Task to carry out — If a line in the data below contains "dispositivo", copy it.

Supplied records —
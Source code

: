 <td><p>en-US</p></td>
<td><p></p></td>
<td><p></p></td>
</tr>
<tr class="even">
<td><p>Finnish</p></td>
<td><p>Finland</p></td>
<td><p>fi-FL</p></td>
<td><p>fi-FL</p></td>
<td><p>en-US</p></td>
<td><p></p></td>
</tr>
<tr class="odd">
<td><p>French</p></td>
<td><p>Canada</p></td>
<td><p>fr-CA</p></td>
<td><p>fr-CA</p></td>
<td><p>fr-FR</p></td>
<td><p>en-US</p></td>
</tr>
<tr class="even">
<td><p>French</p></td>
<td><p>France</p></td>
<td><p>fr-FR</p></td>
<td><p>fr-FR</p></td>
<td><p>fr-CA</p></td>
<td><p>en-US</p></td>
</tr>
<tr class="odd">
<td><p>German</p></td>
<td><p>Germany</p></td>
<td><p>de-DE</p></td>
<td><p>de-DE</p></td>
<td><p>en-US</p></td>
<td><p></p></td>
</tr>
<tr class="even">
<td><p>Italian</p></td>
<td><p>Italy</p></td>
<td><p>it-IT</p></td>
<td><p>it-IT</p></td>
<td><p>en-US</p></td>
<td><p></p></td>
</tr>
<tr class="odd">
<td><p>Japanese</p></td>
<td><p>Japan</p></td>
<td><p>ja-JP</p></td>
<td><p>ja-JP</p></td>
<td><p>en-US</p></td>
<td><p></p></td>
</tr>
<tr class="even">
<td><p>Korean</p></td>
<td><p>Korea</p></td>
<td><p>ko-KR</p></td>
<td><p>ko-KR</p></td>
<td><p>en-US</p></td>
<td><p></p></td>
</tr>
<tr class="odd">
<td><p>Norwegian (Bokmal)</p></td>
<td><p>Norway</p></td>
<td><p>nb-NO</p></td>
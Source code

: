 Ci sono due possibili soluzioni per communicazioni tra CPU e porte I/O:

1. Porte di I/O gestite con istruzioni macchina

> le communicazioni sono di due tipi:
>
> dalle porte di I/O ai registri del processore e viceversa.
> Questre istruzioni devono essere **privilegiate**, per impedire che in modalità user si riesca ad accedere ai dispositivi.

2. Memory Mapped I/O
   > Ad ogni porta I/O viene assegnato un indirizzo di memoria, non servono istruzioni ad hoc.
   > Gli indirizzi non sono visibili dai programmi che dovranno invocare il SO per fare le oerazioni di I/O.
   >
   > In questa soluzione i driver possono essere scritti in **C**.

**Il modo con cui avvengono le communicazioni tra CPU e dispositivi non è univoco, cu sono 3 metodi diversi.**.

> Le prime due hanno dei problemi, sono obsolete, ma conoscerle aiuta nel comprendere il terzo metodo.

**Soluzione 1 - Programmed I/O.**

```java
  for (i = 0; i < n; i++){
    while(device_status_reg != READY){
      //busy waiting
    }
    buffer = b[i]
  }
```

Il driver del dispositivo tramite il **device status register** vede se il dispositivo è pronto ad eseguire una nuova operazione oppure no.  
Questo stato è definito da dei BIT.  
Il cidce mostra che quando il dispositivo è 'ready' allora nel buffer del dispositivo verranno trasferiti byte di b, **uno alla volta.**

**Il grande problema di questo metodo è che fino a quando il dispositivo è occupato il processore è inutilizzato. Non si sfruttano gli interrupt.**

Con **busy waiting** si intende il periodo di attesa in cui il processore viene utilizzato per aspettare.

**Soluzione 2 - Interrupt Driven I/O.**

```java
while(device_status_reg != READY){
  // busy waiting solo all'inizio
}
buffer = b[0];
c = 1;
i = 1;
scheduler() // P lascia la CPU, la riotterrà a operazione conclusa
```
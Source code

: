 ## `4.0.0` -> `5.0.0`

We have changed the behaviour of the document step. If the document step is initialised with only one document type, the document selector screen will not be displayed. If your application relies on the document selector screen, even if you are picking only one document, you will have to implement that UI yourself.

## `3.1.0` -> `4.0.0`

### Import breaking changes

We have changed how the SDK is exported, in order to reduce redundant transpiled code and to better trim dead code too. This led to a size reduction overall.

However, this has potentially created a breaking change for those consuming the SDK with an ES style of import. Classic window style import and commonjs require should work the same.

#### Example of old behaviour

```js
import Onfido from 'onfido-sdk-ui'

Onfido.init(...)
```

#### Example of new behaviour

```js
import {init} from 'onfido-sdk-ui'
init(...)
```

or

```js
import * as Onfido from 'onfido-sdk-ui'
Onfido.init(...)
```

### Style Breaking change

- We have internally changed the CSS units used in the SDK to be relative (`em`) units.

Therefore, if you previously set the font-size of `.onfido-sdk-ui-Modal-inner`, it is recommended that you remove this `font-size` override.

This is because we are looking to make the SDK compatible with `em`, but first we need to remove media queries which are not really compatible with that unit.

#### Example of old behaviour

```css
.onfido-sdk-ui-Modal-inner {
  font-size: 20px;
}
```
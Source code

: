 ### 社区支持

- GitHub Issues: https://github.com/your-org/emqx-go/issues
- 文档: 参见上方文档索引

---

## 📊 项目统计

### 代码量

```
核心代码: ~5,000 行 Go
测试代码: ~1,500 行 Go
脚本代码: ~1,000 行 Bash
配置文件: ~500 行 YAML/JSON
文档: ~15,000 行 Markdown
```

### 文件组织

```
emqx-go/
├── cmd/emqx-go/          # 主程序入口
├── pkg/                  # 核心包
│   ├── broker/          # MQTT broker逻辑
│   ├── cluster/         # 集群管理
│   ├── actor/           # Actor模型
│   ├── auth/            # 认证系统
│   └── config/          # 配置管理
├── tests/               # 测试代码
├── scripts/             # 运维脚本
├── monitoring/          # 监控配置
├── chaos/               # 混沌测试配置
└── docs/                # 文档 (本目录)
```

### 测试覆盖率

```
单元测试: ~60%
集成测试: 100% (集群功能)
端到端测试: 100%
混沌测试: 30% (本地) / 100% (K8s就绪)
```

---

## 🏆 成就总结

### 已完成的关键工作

Output of the task —
Il driver del dispositivo tramite il **device status register** vede se il dispositivo è pronto ad eseguire una nuova operazione oppure no.  
Il cidce mostra che quando il dispositivo è 'ready' allora nel buffer del dispositivo verranno trasferiti byte di b, **uno alla volta.**
**Il grande problema di questo metodo è che fino a quando il dispositivo è occupato il processore è inutilizzato. Non si sfruttano gli interrupt.**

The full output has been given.